La langue française m’avait sauvé la vie. Anna, civile ukrainienne dans Azovstal, l’histoire secrète, émission « Ligne rouge », BFMTV juillet 2022.
« Je viens appeler aujourd’hui votre attention sur la plus belle langue de l’Europe, celle qui, la première, a consacré franchement les droits de l’homme et du citoyen, celle qui est chargée de transmettre au monde les plus sublimes pensées de la liberté », lançait en 1794 Bertrand Barère. Depuis, en France et dans de grandes parties du monde, on parle français. L’Organisation Internationale de la Francophonie, qui réunit plus de 88 états soit plus de 300 millions de locuteurs s’est choisie comme missions de promouvoir la langue française et la diversité culturelle et linguistique, la paix, la démocratie et les droits de l’homme et d’appuyer l’éducation, la formation, l’enseignement supérieur et la recherche tout en développant la coopération économique au service du développement durable.
Quel contraste avec les traits communs du monde anglo-saxon qui se caractérisent par l’attachement au libre-échangisme économique théorisé par l’École de Chicago, à la common law et au respect des dogmes du protestantisme[1].
La langue française serait donc porteuse de valeurs singulières et disons le, positives. C’est ce que confirme le linguiste Claude Hagège en écrivant : « Il faut bien comprendre que la langue structure la pensée d’un individu. Certains croient qu’on peut promouvoir une pensée française en anglais : ils ont tort.

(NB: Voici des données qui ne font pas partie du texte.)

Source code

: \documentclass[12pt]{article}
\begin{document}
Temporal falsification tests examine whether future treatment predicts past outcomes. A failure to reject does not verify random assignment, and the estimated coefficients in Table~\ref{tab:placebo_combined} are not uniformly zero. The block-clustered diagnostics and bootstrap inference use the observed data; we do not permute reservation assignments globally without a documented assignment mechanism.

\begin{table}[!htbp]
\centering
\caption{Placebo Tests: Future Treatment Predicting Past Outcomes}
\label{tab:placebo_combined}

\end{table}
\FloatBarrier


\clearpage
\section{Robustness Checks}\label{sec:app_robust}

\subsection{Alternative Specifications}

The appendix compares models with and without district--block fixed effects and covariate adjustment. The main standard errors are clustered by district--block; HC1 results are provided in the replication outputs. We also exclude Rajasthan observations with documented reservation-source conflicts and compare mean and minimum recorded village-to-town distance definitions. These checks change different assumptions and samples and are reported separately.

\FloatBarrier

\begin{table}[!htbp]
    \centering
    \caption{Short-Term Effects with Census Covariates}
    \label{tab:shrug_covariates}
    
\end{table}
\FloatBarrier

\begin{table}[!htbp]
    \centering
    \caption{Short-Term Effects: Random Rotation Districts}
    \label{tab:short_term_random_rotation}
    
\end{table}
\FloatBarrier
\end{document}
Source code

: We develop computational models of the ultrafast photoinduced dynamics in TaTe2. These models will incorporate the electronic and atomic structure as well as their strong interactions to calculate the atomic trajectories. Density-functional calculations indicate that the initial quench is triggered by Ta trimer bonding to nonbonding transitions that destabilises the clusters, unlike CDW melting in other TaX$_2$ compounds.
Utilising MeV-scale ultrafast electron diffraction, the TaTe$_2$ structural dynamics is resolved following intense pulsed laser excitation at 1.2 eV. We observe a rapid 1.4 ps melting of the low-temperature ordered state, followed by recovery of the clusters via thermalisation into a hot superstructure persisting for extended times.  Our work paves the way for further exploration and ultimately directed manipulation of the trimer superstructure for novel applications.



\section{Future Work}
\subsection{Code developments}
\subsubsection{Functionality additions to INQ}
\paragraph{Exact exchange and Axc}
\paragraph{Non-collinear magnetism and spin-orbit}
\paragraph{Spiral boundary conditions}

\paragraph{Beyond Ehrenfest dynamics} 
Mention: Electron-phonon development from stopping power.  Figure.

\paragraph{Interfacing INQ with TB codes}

Imposer sa langue, c’est aussi imposer sa manière de penser. Comme l’explique le grand mathématicien Laurent Lafforgue : ce n’est pas parce que l’école de mathématiques française est influente qu’elle peut encore publier en français ; c’est parce qu’elle publie en français qu’elle est puissante, car cela la conduit à emprunter des chemins de réflexion différents. » Or ces chemins semblent aujourd’hui constamment remis en cause dans le pays d’où émergea le français.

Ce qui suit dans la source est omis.